Lately I’ve been wondering if my honesty is giving me a bad reputation among my peers and professors. I had a moment where I considered calling it quits. Playing the smile game again. Skimping workouts for that last minute edit of a paper that won’t matter in few months. Literally almost killing myself over the expectations school. Last week I was bedridden and only missed one day of class. I could barely walk, but I still managed to find my seat in the classroom. When I really concentrated I took decent notes, my writing small but legible. Last Friday I sat in class and thought, is this really what life is about? Dying over participation points?
I’ve been wondering if you can discern apathy from depression. Are they separate entities, or does depression foster apathy? Or does apathy foster depression? I’ve been wondering if my lack of care for my university is rooted in apathy, depression, or just the fact that this school sucks. I’ve also been wondering how much people criticize me when I say I hate my school. Because, I do. I hate my school. I hate most of the classes I’ve sat in, I’m not a fan of the campus, and I haven’t met many people I could see myself holding long conversations with, or at least laughing with over a bottle of red wine.

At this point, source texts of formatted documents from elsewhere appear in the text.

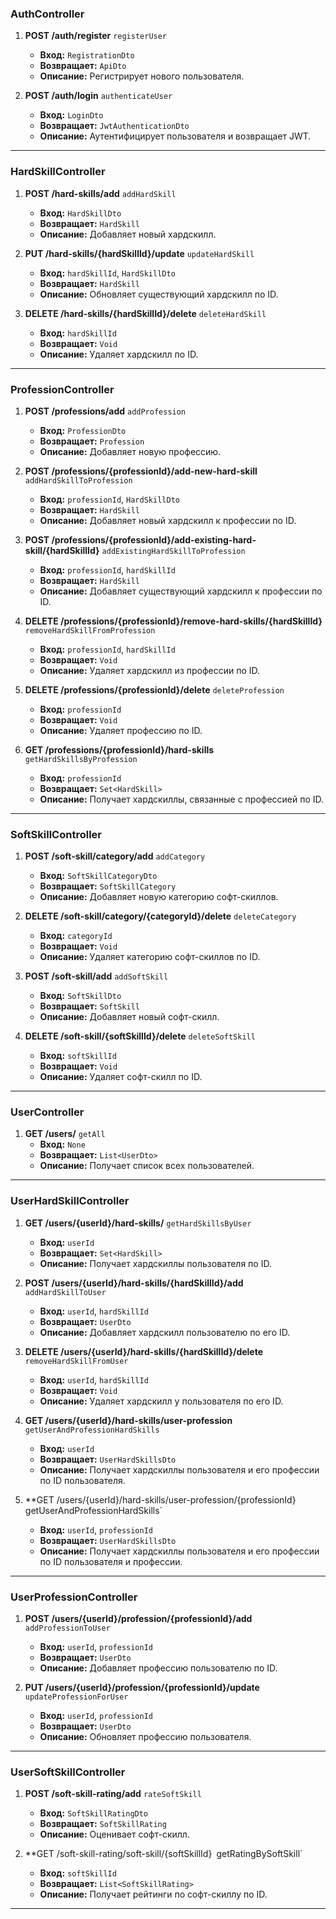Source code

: ### AuthController

1. **POST /auth/register** `registerUser`
   - **Вход:** `RegistrationDto`
   - **Возвращает:** `ApiDto`
   - **Описание:** Регистрирует нового пользователя.

2. **POST /auth/login** `authenticateUser`
   - **Вход:** `LoginDto`
   - **Возвращает:** `JwtAuthenticationDto`
   - **Описание:** Аутентифицирует пользователя и возвращает JWT.

---

### HardSkillController

1. **POST /hard-skills/add** `addHardSkill`
   - **Вход:** `HardSkillDto`
   - **Возвращает:** `HardSkill`
   - **Описание:** Добавляет новый хардскилл.

2. **PUT /hard-skills/{hardSkillId}/update** `updateHardSkill`
   - **Вход:** `hardSkillId`, `HardSkillDto`
   - **Возвращает:** `HardSkill`
   - **Описание:** Обновляет существующий хардскилл по ID.

3. **DELETE /hard-skills/{hardSkillId}/delete** `deleteHardSkill`
   - **Вход:** `hardSkillId`
   - **Возвращает:** `Void`
   - **Описание:** Удаляет хардскилл по ID.

---

### ProfessionController

1. **POST /professions/add** `addProfession`
   - **Вход:** `ProfessionDto`
   - **Возвращает:** `Profession`
   - **Описание:** Добавляет новую профессию.

2. **POST /professions/{professionId}/add-new-hard-skill** `addHardSkillToProfession`
   - **Вход:** `professionId`, `HardSkillDto`
   - **Возвращает:** `HardSkill`
   - **Описание:** Добавляет новый хардскилл к профессии по ID.

3. **POST /professions/{professionId}/add-existing-hard-skill/{hardSkillId}** `addExistingHardSkillToProfession`
   - **Вход:** `professionId`, `hardSkillId`
   - **Возвращает:** `HardSkill`
   - **Описание:** Добавляет существующий хардскилл к профессии по ID.

4. **DELETE /professions/{professionId}/remove-hard-skills/{hardSkillId}** `removeHardSkillFromProfession`
   - **Вход:** `professionId`, `hardSkillId`
   - **Возвращает:** `Void`
   - **Описание:** Удаляет хардскилл из профессии по ID.

5. **DELETE /professions/{professionId}/delete** `deleteProfession`
   - **Вход:** `professionId`
   - **Возвращает:** `Void`
   - **Описание:** Удаляет профессию по ID.

6. **GET /professions/{professionId}/hard-skills** `getHardSkillsByProfession`
   - **Вход:** `professionId`
   - **Возвращает:** `Set<HardSkill>`
   - **Описание:** Получает хардскиллы, связанные с профессией по ID.

---

### SoftSkillController

1. **POST /soft-skill/category/add** `addCategory`
   - **Вход:** `SoftSkillCategoryDto`
   - **Возвращает:** `SoftSkillCategory`
   - **Описание:** Добавляет новую категорию софт-скиллов.

2. **DELETE /soft-skill/category/{categoryId}/delete** `deleteCategory`
   - **Вход:** `categoryId`
   - **Возвращает:** `Void`
   - **Описание:** Удаляет категорию софт-скиллов по ID.

3. **POST /soft-skill/add** `addSoftSkill`
   - **Вход:** `SoftSkillDto`
   - **Возвращает:** `SoftSkill`
   - **Описание:** Добавляет новый софт-скилл.

4. **DELETE /soft-skill/{softSkillId}/delete** `deleteSoftSkill`
   - **Вход:** `softSkillId`
   - **Возвращает:** `Void`
   - **Описание:** Удаляет софт-скилл по ID.

---
### UserController

1. **GET /users/** `getAll`
   - **Вход:** `None`
   - **Возвращает:** `List<UserDto>`
   - **Описание:** Получает список всех пользователей.

---

### UserHardSkillController

1. **GET /users/{userId}/hard-skills/** `getHardSkillsByUser`
   - **Вход:** `userId`
   - **Возвращает:** `Set<HardSkill>`
   - **Описание:** Получает хардскиллы пользователя по ID.

2. **POST /users/{userId}/hard-skills/{hardSkillId}/add** `addHardSkillToUser`
   - **Вход:** `userId`, `hardSkillId`
   - **Возвращает:** `UserDto`
   - **Описание:** Добавляет хардскилл пользователю по его ID.

3. **DELETE /users/{userId}/hard-skills/{hardSkillId}/delete** `removeHardSkillFromUser`
   - **Вход:** `userId`, `hardSkillId`
   - **Возвращает:** `Void`
   - **Описание:** Удаляет хардскилл у пользователя по его ID.

4. **GET /users/{userId}/hard-skills/user-profession** `getUserAndProfessionHardSkills`
   - **Вход:** `userId`
   - **Возвращает:** `UserHardSkillsDto`
   - **Описание:** Получает хардскиллы пользователя и его профессии по ID пользователя.

5. **GET /users/{userId}/hard-skills/user-profession/{professionId}` `getUserAndProfessionHardSkills`
   - **Вход:** `userId`, `professionId`
   - **Возвращает:** `UserHardSkillsDto`
   - **Описание:** Получает хардскиллы пользователя и его профессии по ID пользователя и профессии.

---

### UserProfessionController

1. **POST /users/{userId}/profession/{professionId}/add** `addProfessionToUser`
   - **Вход:** `userId`, `professionId`
   - **Возвращает:** `UserDto`
   - **Описание:** Добавляет профессию пользователю по ID.

2. **PUT /users/{userId}/profession/{professionId}/update** `updateProfessionForUser`
   - **Вход:** `userId`, `professionId`
   - **Возвращает:** `UserDto`
   - **Описание:** Обновляет профессию пользователя.

---

### UserSoftSkillController

1. **POST /soft-skill-rating/add** `rateSoftSkill`
   - **Вход:** `SoftSkillRatingDto`
   - **Возвращает:** `SoftSkillRating`
   - **Описание:** Оценивает софт-скилл.

2. **GET /soft-skill-rating/soft-skill/{softSkillId}` `getRatingBySoftSkill`
   - **Вход:** `softSkillId`
   - **Возвращает:** `List<SoftSkillRating>`
   - **Описание:** Получает рейтинги по софт-скиллу по ID.

---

I hope my school can reform. I hope professors can get it together by teaching material and giving assignments relevant to their students lives. I hope students can start taking their lives more seriously, and take social media, their gadgets, and their mingling a little less seriously.
I hope they can take the humanity of those they’re surrounded by more seriously. I’m tired of the drama, and the cheating, and watching people’s lives unfold because they’re too scared to take control. I’m tired of watching people being influenced by the masses, and the media, and being okay with their lives how they are. Because, “it is what it is”, right? Wrong. It is not “what it is”. You have choices in your life. You can either change the way you’re doing things, and possibly make something happen for yourself, or you can keep doing what you’ve always been doing, and stay exactly where you are. Change is scary as hell, but taking a little step here and there is enormously rewarding.
I wish I had thought this way when I was first struggling with my depression. If I had, I wouldn’t have cared so much about what others think. I wouldn’t have been so influenced to continue my degree at this school. I might have taken a year or two off to experience the real world. I might have let myself go to the doctor over my knee pain, and actually let myself be a runner. I may have started writing short stories, or poems, or a collection of personal essays. If I had been more honest, I would not be in the place I’m in now.
I am honest. I’ve always been honest. I’ve been yelled at for being too honest, and eventually shut up. In high school my guidance counselor told me to hide my grief and just go about the day as if nothing had happened. Because I am a machine? Someone can hide their emotions for so long before they snap. I was so dishonest with myself for so many years that I was suicidal for the entirety of my college career.
I don’t know how much of my apathy is built into my depression. What I do know is this: Putting myself before my education is saving me. Letting myself feel disappointment over my college experience is saving me. Admitting to myself that I deserve better is saving me. Being honest is saving me.
It isn’t about what people think of you. It’s about looking ahead to your death bed and wondering if you lived it well. It’s not about YOLO, but about finding values. It’s about being proud of them, but able to discern when something has gone astray. It’s about shifting yourself to fit the time that passes. It’s about staring at the ceiling before you fall asleep and being able to think to yourself, “Today I did the best that I can”.
Honesty helps you uncover where you’ve been, where you are, where you want to be, and ultimately who you are. Don’t hang your head in shame because you feel different from the person standing next to you. Be honest with yourself, and hope they’re doing the same for themselves.